■ **Instructions to follow**
From the entries below, copy out every line with "纯分割线" in it.

*** Exercise inputs ***

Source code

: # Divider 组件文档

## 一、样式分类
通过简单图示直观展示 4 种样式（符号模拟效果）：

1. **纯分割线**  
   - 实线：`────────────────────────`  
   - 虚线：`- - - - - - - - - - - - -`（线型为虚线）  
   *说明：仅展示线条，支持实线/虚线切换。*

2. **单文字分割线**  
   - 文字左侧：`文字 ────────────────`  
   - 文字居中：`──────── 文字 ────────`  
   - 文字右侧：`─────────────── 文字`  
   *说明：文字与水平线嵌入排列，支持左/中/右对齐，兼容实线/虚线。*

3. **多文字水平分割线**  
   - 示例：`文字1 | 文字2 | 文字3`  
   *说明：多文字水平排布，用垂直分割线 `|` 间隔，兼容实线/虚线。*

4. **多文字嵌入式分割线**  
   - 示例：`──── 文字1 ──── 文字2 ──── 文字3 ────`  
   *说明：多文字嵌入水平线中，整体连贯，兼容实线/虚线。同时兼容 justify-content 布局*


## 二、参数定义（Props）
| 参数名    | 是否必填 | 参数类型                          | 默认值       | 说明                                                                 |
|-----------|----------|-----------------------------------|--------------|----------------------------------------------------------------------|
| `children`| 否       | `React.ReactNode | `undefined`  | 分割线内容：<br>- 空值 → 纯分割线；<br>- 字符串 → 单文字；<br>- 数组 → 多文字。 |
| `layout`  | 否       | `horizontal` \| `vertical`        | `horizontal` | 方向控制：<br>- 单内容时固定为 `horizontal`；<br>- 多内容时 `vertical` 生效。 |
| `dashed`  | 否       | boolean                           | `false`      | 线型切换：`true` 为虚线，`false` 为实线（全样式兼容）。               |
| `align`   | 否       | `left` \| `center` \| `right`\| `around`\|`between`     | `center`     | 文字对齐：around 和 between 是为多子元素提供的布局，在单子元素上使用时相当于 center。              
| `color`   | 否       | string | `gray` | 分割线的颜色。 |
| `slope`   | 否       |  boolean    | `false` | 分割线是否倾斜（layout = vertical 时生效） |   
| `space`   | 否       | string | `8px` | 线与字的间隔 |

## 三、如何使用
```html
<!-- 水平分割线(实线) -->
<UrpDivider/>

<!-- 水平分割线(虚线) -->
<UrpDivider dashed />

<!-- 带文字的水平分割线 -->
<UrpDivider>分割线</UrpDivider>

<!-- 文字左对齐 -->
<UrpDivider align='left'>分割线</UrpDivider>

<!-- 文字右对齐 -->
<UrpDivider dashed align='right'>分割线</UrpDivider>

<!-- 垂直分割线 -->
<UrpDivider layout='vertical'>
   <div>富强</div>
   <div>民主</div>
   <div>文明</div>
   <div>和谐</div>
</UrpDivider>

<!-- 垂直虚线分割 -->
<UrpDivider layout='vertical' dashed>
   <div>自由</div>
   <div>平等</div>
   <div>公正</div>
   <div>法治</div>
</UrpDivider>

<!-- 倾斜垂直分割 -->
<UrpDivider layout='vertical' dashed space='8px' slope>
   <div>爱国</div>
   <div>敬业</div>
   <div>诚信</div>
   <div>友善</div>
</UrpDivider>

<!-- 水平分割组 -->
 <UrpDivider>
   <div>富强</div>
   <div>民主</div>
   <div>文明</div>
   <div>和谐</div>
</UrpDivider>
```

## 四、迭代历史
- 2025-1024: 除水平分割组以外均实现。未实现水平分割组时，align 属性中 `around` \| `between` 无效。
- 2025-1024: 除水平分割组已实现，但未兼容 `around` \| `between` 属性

*** End of Exercise inputs ***

■ **Output for this task**
1. **纯分割线**  
| `children`| 否       | `React.ReactNode | `undefined`  | 分割线内容：<br>- 空值 → 纯分割线；<br>- 字符串 → 单文字；<br>- 数组 → 多文字。 |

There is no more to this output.